(Collected data)
*** Begin section ***
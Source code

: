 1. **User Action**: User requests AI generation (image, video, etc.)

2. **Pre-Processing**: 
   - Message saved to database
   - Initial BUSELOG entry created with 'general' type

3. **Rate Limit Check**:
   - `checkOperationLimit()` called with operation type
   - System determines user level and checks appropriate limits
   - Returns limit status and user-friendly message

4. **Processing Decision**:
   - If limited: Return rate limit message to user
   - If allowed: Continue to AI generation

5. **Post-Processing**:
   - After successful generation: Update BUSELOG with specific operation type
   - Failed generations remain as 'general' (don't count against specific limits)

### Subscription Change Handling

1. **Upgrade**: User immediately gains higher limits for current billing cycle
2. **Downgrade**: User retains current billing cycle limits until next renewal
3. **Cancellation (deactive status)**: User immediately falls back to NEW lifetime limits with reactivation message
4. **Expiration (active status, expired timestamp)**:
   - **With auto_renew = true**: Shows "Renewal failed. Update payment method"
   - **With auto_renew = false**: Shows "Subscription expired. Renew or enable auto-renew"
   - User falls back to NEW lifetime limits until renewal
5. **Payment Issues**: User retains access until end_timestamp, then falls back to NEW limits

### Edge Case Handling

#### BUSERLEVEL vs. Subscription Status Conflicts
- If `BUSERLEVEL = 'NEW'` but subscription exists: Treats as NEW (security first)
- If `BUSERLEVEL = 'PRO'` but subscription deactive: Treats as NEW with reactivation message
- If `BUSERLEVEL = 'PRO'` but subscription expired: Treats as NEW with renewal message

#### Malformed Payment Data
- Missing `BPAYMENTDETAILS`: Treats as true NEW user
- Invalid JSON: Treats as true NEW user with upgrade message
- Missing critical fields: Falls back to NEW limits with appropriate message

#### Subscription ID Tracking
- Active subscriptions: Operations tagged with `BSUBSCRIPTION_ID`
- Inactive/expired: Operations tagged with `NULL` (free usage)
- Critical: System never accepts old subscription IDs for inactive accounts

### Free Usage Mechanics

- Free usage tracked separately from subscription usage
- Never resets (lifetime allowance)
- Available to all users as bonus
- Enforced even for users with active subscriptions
*** End section ***
→ TASK REQUIREMENTS: Give a single number: the count of lines above that include the word "tagged".

→ REPLY: 2